After cruising past the Athletics in the Wild Card Game, the Yankees are set to face the Red Sox. While the Yankees dispatched them rather easily, the A’s made for a formidable first-round opponent. Oakland won 97 games this year, featured a deep and balanced lineup, and gave the Yankees all they had in constructing a bullpen strategy for the one-game playoff.
It wasn’t enough, as the Yankees won 7-2. That being said, while the A’s were a good, underrated team that put together a wonderful season, they are not the Red Sox. The Red Sox, the Yankees’ archrivals, just submitted the finest season in franchise history, winning 108 games and running away with the AL East despite the Yankees’ desperate protestations to the contrary.
In Yankees-Red Sox, we are finally getting the heavyweight death match that we deserve. While some will crow about the rivalry being tired, this truly is a spectacular series between great, exciting teams, one that should be enjoyed at every moment.
This epic battle was one, in truth, that we should have been privy to down the stretch. On July 1st, almost precisely halfway through the season, the Yankees sat a 54-27, in a tie with the Red Sox for first place in the division. The stage seemed set for these two classic foes to duke it out in an AL East bloodbath all summer.
Even as the Yankees struggled through an uneven July and lost Aaron Judge to injury, they still entered that fateful four-game series in Fenway Park five games behind Boston and, according to FanGraphs, with roughly 30 percent odds to win the division. Of course, the Red Sox swept the Yankees away, all but extinguishing any hope of a division race, and denying us what looked sure to be a thrilling sprint to the finish.
Yet the Yankees marched on to win 100 games and the Wild Card Game. The epic pennant chase we were denied has now come to fruition in the form of the ALDS, the first playoff series between the Yankees and Red Sox since the infamous 2004 ALCS. These two teams did not comply in giving us a pennant race to watch in the dog days, but they have complied in giving us this titanic matchup.
While the defending champions in Houston would have something to say about this, the ALDS might feature the two very best teams in baseball. The Red Sox easily won the most games in baseball. The Yankees eclipsed the 100-win threshold in spite of a boatload of key injuries, and now enter October much closer to full health.
These are quite possibly the two best offenses in the game. The Yankees tied for first with the Dodgers in terms of wRC+ at 111, running a .249/.329/.451 line. The Red Sox were just behind with a 110 wRC+, running a .268/.339/.453 line. The offensive talent on these two teams is marvelous.
In terms of pitching, the Red Sox have a lot riding on Chris Sale’s health. Yet if Sale is healthy, the pedigree on both sides here is staggering. The Red Sox have ample Cy Young track records in David Price, Rick Porcello, and Sale, not to mention fire-breathing Craig Kimbrel. The Yankees appear to have a rejuvenated Luis Severino, able veterans in Mashairo Tanaka and J.A. Happ, and the most talented bullpen the sport has ever seen.

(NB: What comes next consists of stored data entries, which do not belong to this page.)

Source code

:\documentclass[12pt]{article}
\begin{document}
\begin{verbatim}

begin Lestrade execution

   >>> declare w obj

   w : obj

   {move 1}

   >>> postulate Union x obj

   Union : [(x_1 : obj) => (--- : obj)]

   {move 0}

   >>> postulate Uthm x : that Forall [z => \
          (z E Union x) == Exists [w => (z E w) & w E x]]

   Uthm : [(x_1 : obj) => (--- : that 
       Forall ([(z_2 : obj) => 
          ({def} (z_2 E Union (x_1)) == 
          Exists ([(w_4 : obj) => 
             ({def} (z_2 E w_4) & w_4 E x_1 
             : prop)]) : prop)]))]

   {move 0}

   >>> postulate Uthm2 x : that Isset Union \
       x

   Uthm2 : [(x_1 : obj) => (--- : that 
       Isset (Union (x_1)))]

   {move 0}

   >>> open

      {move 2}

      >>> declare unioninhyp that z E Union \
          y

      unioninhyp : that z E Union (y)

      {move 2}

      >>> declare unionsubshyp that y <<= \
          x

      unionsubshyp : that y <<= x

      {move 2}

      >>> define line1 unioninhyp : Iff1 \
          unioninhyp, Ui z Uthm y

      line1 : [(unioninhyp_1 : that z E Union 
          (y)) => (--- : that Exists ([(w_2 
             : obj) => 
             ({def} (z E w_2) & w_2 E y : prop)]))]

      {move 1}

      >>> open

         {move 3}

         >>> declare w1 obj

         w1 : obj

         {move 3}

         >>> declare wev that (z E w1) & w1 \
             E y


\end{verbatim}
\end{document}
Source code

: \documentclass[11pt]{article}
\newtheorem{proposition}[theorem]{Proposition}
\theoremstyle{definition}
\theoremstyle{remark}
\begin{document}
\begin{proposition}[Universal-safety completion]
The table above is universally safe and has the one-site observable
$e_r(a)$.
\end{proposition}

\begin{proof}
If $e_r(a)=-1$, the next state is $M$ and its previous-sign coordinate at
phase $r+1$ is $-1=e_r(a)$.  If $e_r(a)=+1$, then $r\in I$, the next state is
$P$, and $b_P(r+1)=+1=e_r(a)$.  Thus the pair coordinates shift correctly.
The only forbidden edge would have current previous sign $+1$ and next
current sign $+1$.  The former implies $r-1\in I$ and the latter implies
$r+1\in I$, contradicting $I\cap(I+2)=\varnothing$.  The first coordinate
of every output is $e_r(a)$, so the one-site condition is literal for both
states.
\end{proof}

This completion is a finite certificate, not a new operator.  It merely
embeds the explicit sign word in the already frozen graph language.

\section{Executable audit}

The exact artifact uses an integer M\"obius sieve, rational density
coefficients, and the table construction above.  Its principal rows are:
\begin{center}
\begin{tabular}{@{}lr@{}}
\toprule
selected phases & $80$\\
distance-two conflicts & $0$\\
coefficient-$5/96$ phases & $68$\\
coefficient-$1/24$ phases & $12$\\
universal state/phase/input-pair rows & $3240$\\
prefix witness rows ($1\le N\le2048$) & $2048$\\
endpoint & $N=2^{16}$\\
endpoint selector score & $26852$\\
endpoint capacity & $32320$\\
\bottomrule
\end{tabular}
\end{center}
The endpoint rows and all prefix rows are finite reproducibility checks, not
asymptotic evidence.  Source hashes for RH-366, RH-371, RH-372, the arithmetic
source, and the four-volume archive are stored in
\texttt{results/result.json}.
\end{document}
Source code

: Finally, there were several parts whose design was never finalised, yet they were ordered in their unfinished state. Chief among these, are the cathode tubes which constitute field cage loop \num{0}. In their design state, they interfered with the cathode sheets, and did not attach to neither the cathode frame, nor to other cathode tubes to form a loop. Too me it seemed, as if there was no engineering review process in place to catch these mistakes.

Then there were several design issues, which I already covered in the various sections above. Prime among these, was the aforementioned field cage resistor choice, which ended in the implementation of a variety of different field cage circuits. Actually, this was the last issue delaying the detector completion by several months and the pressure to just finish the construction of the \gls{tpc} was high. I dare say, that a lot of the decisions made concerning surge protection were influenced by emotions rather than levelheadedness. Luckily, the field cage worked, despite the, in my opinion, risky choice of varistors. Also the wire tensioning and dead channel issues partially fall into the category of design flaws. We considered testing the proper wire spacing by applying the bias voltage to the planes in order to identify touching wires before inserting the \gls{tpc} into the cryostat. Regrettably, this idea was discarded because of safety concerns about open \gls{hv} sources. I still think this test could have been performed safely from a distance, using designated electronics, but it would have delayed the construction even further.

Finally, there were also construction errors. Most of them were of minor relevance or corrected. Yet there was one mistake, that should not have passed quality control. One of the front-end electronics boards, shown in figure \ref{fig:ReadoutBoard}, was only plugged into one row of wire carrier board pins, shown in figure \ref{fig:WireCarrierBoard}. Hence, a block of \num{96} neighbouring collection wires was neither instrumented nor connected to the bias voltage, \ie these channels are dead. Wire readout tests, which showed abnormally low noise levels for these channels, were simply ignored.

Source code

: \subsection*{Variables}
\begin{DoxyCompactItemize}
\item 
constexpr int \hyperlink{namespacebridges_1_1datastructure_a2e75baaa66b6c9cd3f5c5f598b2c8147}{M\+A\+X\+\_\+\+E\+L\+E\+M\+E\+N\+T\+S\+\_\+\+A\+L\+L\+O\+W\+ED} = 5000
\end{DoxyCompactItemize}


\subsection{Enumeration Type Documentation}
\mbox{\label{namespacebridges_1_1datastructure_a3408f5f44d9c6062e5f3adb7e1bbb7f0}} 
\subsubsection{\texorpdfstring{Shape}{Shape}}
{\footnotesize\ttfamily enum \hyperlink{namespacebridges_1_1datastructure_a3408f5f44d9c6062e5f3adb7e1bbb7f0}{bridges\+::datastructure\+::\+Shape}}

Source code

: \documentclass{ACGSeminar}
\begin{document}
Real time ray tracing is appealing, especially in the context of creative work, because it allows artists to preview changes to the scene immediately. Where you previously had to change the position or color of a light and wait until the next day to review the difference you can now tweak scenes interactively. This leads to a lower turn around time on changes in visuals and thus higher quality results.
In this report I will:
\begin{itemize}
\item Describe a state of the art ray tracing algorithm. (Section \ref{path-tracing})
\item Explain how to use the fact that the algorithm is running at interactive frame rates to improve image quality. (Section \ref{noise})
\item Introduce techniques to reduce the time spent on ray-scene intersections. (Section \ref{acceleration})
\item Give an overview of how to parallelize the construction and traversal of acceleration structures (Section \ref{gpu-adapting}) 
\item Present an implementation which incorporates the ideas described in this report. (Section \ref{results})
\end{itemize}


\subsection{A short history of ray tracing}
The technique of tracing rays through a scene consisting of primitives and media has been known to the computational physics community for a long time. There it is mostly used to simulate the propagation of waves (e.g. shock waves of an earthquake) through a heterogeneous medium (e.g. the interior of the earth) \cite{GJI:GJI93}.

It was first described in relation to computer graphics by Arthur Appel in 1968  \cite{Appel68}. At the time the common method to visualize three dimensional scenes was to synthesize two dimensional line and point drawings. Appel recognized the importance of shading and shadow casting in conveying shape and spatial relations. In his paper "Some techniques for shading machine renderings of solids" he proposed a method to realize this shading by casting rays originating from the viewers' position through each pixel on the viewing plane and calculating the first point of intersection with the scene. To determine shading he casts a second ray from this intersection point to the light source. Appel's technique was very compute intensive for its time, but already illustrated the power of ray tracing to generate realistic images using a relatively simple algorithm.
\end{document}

Moreover, as much as it might pain a fan outside of New York or New England to admit, these teams are fun. The Yankees have Aaron Judge and Giancarlo Stanton, who do things to baseballs that mere mortals couldn’t even dream of. They have Didi Gregorius and his infectious smile, the youthful exuberance and talent of Gleyber Torres and Miguel Andujar, and the out-of-nowhere story that is Luke Voit.
On the other side, Mookie Betts probably has a higher combined level of talent and charisma than anyone else in the game. J.D Martinez hits Just Dingers. Jackie Bradley Jr. makes breathtaking defensive plays look routine, and Andrew Benintendi, Xander Bogaerts, and Rafael Devers round out a young, exciting core. I take no pleasure in saying it, but Boston has an engaging team as well.
On paper, this is simply an outstanding matchup, one that redeems the pennant race we all lost out on when the Yankees fell out of the AL East picture in August. The talent level is high, and the stakes are even higher.
The atmosphere in both stadiums should be raucous, borderline calamitous. The pressure will be stifling, and the history of both teams ever-present. It will be a matchup we’ve seen a million times before, yet also one that we haven’t seen in over a decade. It will feature two of the best teams in baseball, dotted with some of the most exciting players in baseball. It will be Yankees versus Red Sox for all the marbles. It doesn’t get much better than that.